Обратим внимание на акцент на доказуемости, поскольку все, включая «Фейсбук», повторяют, что дезинформация может быть случайным явлением, доказуемость же переводит это явление в системную сферу. В качестве примера доказуемости можно привести статью из эстонской газеты Postimees, где представлены договоры, доклады, отчеты и прочие документы, а также логи Skype, демонстрирующие, как якобы независимый и самостоятельный портал Baltnews контролировался напрямую из Москвы [15]. Вот мнение эстонской полиции безопасности КаПО: «Это указывает на почерк Кремля, когда при помощи скрытых денежных схем и рабочей организации пропаганду пытаются выдать за легитимную журналистику. Мы имеем дело с подлой круговой порукой: пропаганду производят и финансируют, потом выдают за голос и позицию местных русских, чтобы в свою очередь искаженный общественный образ представить на мировой арене для достижения своих внешнеполитических целей. Влияние на общественность таким образом и создание альтернативной реальности может показаться малозначительным. Однако в этом есть своего рода угроза конституционному порядку государства. КаПо обязана препятствовать такой деятельности, чтобы она не переросла в прямую угрозу. Повышение осведомленности населения является хорошим началом в борьбе с кремлевской пропагандой. Обнародование расследования уже само по себе одно из препятствий для осуществления их цели» ([16], см. также [17–18]).
Возник хороший термин «теплой» войны в отличие от войны «горячей». Он рассматривается как конфликт внутри войны холодной. Его также можно трактовать как переход конфликта из плоскости физической в пространства информационное и виртуальное.
Исследователи констатируют: «В конечном счете информационная война – это война за территорию, только не географического порядка. В теплой информационной войне территорией становится человеческий разум.
И еще: «Операции влияния используют разделение нашего общества на основе уязвимостей нашей информационной экосистемы. Мы должны уйти от попытки решения этой проблемы путем предоставления людям лучших фактов или приостановки работы русских ботов, а должны двигаться вперед, думая об этом как о продолжающейся битве за неприкосновенность нашей информационной инфраструктуры, такой же критически значимой, как неприкосновенность наших финансовых рынков».
Григорий Асмолов также увидел еще один фактор, который мешает адекватному отображению: «Проблема – не в ложном описании тех или иных событий, а в том, что постоянный поток новостей с последующим их разоблачением вызывает у людей „информационную апатию”, и они начинают сомневаться во всем, что им говорят. Эта апатия не стимулирует мыслительные процессы в головах граждан, лишает их возможности формулировать свою собственную точку зрения. И при этом разрушает социальную структуру общества, все больше времени проводящего в соцсетях» (цит. по [20]).

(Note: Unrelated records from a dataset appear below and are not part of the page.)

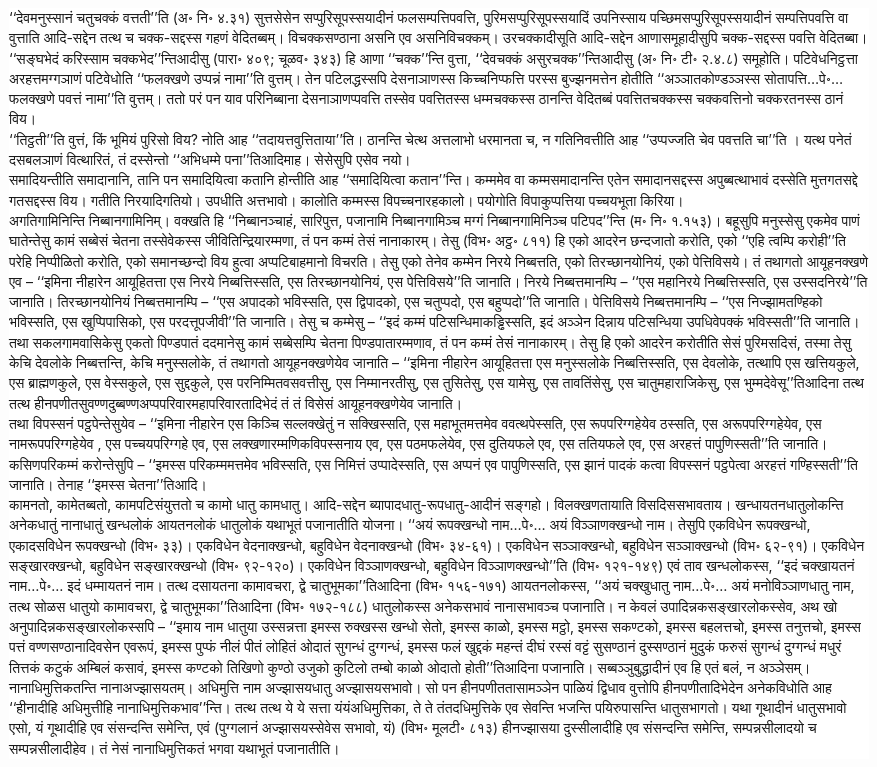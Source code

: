 ‘‘देवमनुस्सानं चतुचक्कं वत्तती’’ति (अ॰ नि॰ ४.३१) सुत्तसेसेन सप्पुरिसूपस्सयादीनं फलसम्पत्तिपवत्ति, पुरिमसप्पुरिसूपस्सयादिं उपनिस्साय पच्छिमसप्पुरिसूपस्सयादीनं सम्पत्तिपवत्ति वा वुत्ताति आदि-सद्देन तत्थ च चक्क-सद्दस्स गहणं वेदितब्बम्। विचक्कसण्ठाना असनि एव असनिविचक्कम्। उरचक्कादीसूति आदि-सद्देन आणासमूहादीसुपि चक्क-सद्दस्स पवत्ति वेदितब्बा। ‘‘सङ्घभेदं करिस्साम चक्कभेद’’न्तिआदीसु (पारा॰ ४०९; चूळव॰ ३४३) हि आणा ‘‘चक्क’’न्ति वुत्ता, ‘‘देवचक्कं असुरचक्क’’न्तिआदीसु (अ॰ नि॰ टी॰ २.४.८) समूहोति। पटिवेधनिट्ठत्ता अरहत्तमग्गञाणं पटिवेधोति ‘‘फलक्खणे उप्पन्नं नामा’’ति वुत्तम्। तेन पटिलद्धस्सपि देसनाञाणस्स किच्चनिप्फत्ति परस्स बुज्झनमत्तेन होतीति ‘‘अञ्ञातकोण्डञ्ञस्स सोतापत्ति…पे॰… फलक्खणे पवत्तं नामा’’ति वुत्तम्। ततो परं पन याव परिनिब्बाना देसनाञाणप्पवत्ति तस्सेव पवत्तितस्स धम्मचक्कस्स ठानन्ति वेदितब्बं पवत्तितचक्कस्स चक्कवत्तिनो चक्करतनस्स ठानं विय।  
‘‘तिट्ठती’’ति वुत्तं, किं भूमियं पुरिसो विय? नोति आह ‘‘तदायत्तवुत्तिताया’’ति। ठानन्ति चेत्थ अत्तलाभो धरमानता च, न गतिनिवत्तीति आह ‘‘उप्पज्जति चेव पवत्तति चा’’ति । यत्थ पनेतं दसबलञाणं वित्थारितं, तं दस्सेन्तो ‘‘अभिधम्मे पना’’तिआदिमाह। सेसेसुपि एसेव नयो।  
समादियन्तीति समादानानि, तानि पन समादियित्वा कतानि होन्तीति आह ‘‘समादियित्वा कतान’’न्ति। कम्ममेव वा कम्मसमादानन्ति एतेन समादानसद्दस्स अपुब्बत्थाभावं दस्सेति मुत्तगतसद्दे गतसद्दस्स विय। गतीति निरयादिगतियो। उपधीति अत्तभावो। कालोति कम्मस्स विपच्चनारहकालो। पयोगोति विपाकुप्पत्तिया पच्चयभूता किरिया।  
अगतिगामिनिन्ति निब्बानगामिनिम्। वक्खति हि ‘‘निब्बानञ्चाहं, सारिपुत्त, पजानामि निब्बानगामिञ्च मग्गं निब्बानगामिनिञ्च पटिपद’’न्ति (म॰ नि॰ १.१५३)। बहूसुपि मनुस्सेसु एकमेव पाणं घातेन्तेसु कामं सब्बेसं चेतना तस्सेवेकस्स जीवितिन्द्रियारम्मणा, तं पन कम्मं तेसं नानाकारम्। तेसु (विभ॰ अट्ठ॰ ८११) हि एको आदरेन छन्दजातो करोति, एको ‘‘एहि त्वम्पि करोही’’ति परेहि निप्पीळितो करोति, एको समानच्छन्दो विय हुत्वा अप्पटिबाहमानो विचरति। तेसु एको तेनेव कम्मेन निरये निब्बत्तति, एको तिरच्छानयोनियं, एको पेत्तिविसये। तं तथागतो आयूहनक्खणे एव – ‘‘इमिना नीहारेन आयूहितत्ता एस निरये निब्बत्तिस्सति, एस तिरच्छानयोनियं, एस पेत्तिविसये’’ति जानाति। निरये निब्बत्तमानम्पि – ‘‘एस महानिरये निब्बत्तिस्सति, एस उस्सदनिरये’’ति जानाति। तिरच्छानयोनियं निब्बत्तमानम्पि – ‘‘एस अपादको भविस्सति, एस द्विपादको, एस चतुप्पदो, एस बहुप्पदो’’ति जानाति। पेत्तिविसये निब्बत्तमानम्पि – ‘‘एस निज्झामतण्हिको भविस्सति, एस खुप्पिपासिको, एस परदत्तूपजीवी’’ति जानाति। तेसु च कम्मेसु – ‘‘इदं कम्मं पटिसन्धिमाकड्ढिस्सति, इदं अञ्ञेन दिन्नाय पटिसन्धिया उपधिवेपक्कं भविस्सती’’ति जानाति।  
तथा सकलगामवासिकेसु एकतो पिण्डपातं ददमानेसु कामं सब्बेसम्पि चेतना पिण्डपातारम्मणाव, तं पन कम्मं तेसं नानाकारम्। तेसु हि एको आदरेन करोतीति सेसं पुरिमसदिसं, तस्मा तेसु केचि देवलोके निब्बत्तन्ति, केचि मनुस्सलोके, तं तथागतो आयूहनक्खणेयेव जानाति – ‘‘इमिना नीहारेन आयूहितत्ता एस मनुस्सलोके निब्बत्तिस्सति, एस देवलोके, तत्थापि एस खत्तियकुले, एस ब्राह्मणकुले, एस वेस्सकुले, एस सुद्दकुले, एस परनिम्मितवसवत्तीसु, एस निम्मानरतीसु, एस तुसितेसु, एस यामेसु, एस तावतिंसेसु, एस चातुमहाराजिकेसु, एस भुम्मदेवेसू’’तिआदिना तत्थ तत्थ हीनपणीतसुवण्णदुब्बण्णअप्पपरिवारमहापरिवारतादिभेदं तं तं विसेसं आयूहनक्खणेयेव जानाति।  
तथा विपस्सनं पट्ठपेन्तेसुयेव – ‘‘इमिना नीहारेन एस किञ्चि सल्लक्खेतुं न सक्खिस्सति, एस महाभूतमत्तमेव ववत्थपेस्सति, एस रूपपरिग्गहेयेव ठस्सति, एस अरूपपरिग्गहेयेव, एस नामरूपपरिग्गहेयेव , एस पच्चयपरिग्गहे एव, एस लक्खणारम्मणिकविपस्सनाय एव, एस पठमफलेयेव, एस दुतियफले एव, एस ततियफले एव, एस अरहत्तं पापुणिस्सती’’ति जानाति। कसिणपरिकम्मं करोन्तेसुपि – ‘‘इमस्स परिकम्ममत्तमेव भविस्सति, एस निमित्तं उप्पादेस्सति, एस अप्पनं एव पापुणिस्सति, एस झानं पादकं कत्वा विपस्सनं पट्ठपेत्वा अरहत्तं गण्हिस्सती’’ति जानाति। तेनाह ‘‘इमस्स चेतना’’तिआदि।  
कामनतो, कामेतब्बतो, कामपटिसंयुत्ततो च कामो धातु कामधातु। आदि-सद्देन ब्यापादधातु-रूपधातु-आदीनं सङ्गहो। विलक्खणतायाति विसदिससभावताय। खन्धायतनधातुलोकन्ति अनेकधातुं नानाधातुं खन्धलोकं आयतनलोकं धातुलोकं यथाभूतं पजानातीति योजना। ‘‘अयं रूपक्खन्धो नाम…पे॰… अयं विञ्ञाणक्खन्धो नाम। तेसुपि एकविधेन रूपक्खन्धो, एकादसविधेन रूपक्खन्धो (विभ॰ ३३)। एकविधेन वेदनाक्खन्धो, बहुविधेन वेदनाक्खन्धो (विभ॰ ३४-६१)। एकविधेन सञ्ञाक्खन्धो, बहुविधेन सञ्ञाक्खन्धो (विभ॰ ६२-९१)। एकविधेन सङ्खारक्खन्धो, बहुविधेन सङ्खारक्खन्धो (विभ॰ ९२-१२०)। एकविधेन विञ्ञाणक्खन्धो, बहुविधेन विञ्ञाणक्खन्धो’’ति (विभ॰ १२१-१४९) एवं ताव खन्धलोकस्स, ‘‘इदं चक्खायतनं नाम…पे॰… इदं धम्मायतनं नाम। तत्थ दसायतना कामावचरा, द्वे चातुभूमका’’तिआदिना (विभ॰ १५६-१७१) आयतनलोकस्स, ‘‘अयं चक्खुधातु नाम…पे॰… अयं मनोविञ्ञाणधातु नाम, तत्थ सोळस धातुयो कामावचरा, द्वे चातुभूमका’’तिआदिना (विभ॰ १७२-१८८) धातुलोकस्स अनेकसभावं नानासभावञ्च पजानाति। न केवलं उपादिन्नकसङ्खारलोकस्सेव, अथ खो अनुपादिन्नकसङ्खारलोकस्सपि – ‘‘इमाय नाम धातुया उस्सन्नत्ता इमस्स रुक्खस्स खन्धो सेतो, इमस्स काळो, इमस्स मट्ठो, इमस्स सकण्टको, इमस्स बहलत्तचो, इमस्स तनुत्तचो, इमस्स पत्तं वण्णसण्ठानादिवसेन एवरूपं, इमस्स पुप्फं नीलं पीतं लोहितं ओदातं सुगन्धं दुग्गन्धं, इमस्स फलं खुद्दकं महन्तं दीघं रस्सं वट्टं सुसण्ठानं दुस्सण्ठानं मुदुकं फरुसं सुगन्धं दुग्गन्धं मधुरं तित्तकं कटुकं अम्बिलं कसावं, इमस्स कण्टको तिखिणो कुण्ठो उजुको कुटिलो तम्बो काळो ओदातो होती’’तिआदिना पजानाति। सब्बञ्ञुबुद्धादीनं एव हि एतं बलं, न अञ्ञेसम्।  
नानाधिमुत्तिकतन्ति नानाअज्झासयतम्। अधिमुत्ति नाम अज्झासयधातु अज्झासयसभावो। सो पन हीनपणीततासामञ्ञेन पाळियं द्विधाव वुत्तोपि हीनपणीतादिभेदेन अनेकविधोति आह ‘‘हीनादीहि अधिमुत्तीहि नानाधिमुत्तिकभाव’’न्ति। तत्थ तत्थ ये ये सत्ता यंयंअधिमुत्तिका, ते ते तंतदधिमुत्तिके एव सेवन्ति भजन्ति पयिरुपासन्ति धातुसभागतो। यथा गूथादीनं धातुसभावो एसो, यं गूथादीहि एव संसन्दन्ति समेन्ति, एवं (पुग्गलानं अज्झासयस्सेवेस सभावो, यं) (विभ॰ मूलटी॰ ८१३) हीनज्झासया दुस्सीलादीहि एव संसन्दन्ति समेन्ति, सम्पन्नसीलादयो च सम्पन्नसीलादीहेव। तं नेसं नानाधिमुत्तिकतं भगवा यथाभूतं पजानातीति।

Важной проблемой воздействия становится возможная кардинальная смена ментальности населения. Игорь Яковенко, например, увидел это воздействие в смене сказок для детей, прошедшую задолго до перестройки: «Самый яркий пример – смена корпуса актуальных, востребованных аудиторией сказок в конце 60–70-х годах прошлого века. Здесь необходимо пояснение. Сказки читают маленьким детям, которые их запоминают. При этом сказка играет роль базовой мифологической структуры (из которой сказки, собственно говоря, и выросли), включающей человека в целостность культуры. Услышанные в детстве сказки участвуют в формировании матриц сознания. Поэтому то, какие сказки слушают дети в раннем возрасте, играет существенную роль в формировании оснований картины мира, которая сложится у повзрослевшего ребенка. В конце 60-х годов ХХ века произошло примечательное событие. На книжном рынке появились качественно новые детские сказки. „Муми-тролли” Туве Янссон, „Волшебник Изумрудного города” Александра Волкова, книги о Мери Поппинс в переводах Бориса Заходера пользовались бешеной популярностью. Как мы понимаем, запрос на новую сказку возник не в детской среде. Его породила городская интеллигенция, которая покупала книги для своих детей и не хотела обходиться традиционным набором советской детской книги. В ответ на этот запрос делались переводы и пересказы произведений известных европейских авторов. Авторы русских версий не ошиблись в выборе материала. Дети, воспитанные на этой литературе, весело похоронили Советский Союз» [21].
Яковенко не видит, что тут была не просто смена сказок, а смена доминирования народной сказки на доминирование сказки литературной. И все известные советские сказки, а не только зарубежные, тоже были написаны писателями. То есть сменилась модель мира, которую стали продвигать от древней к современной.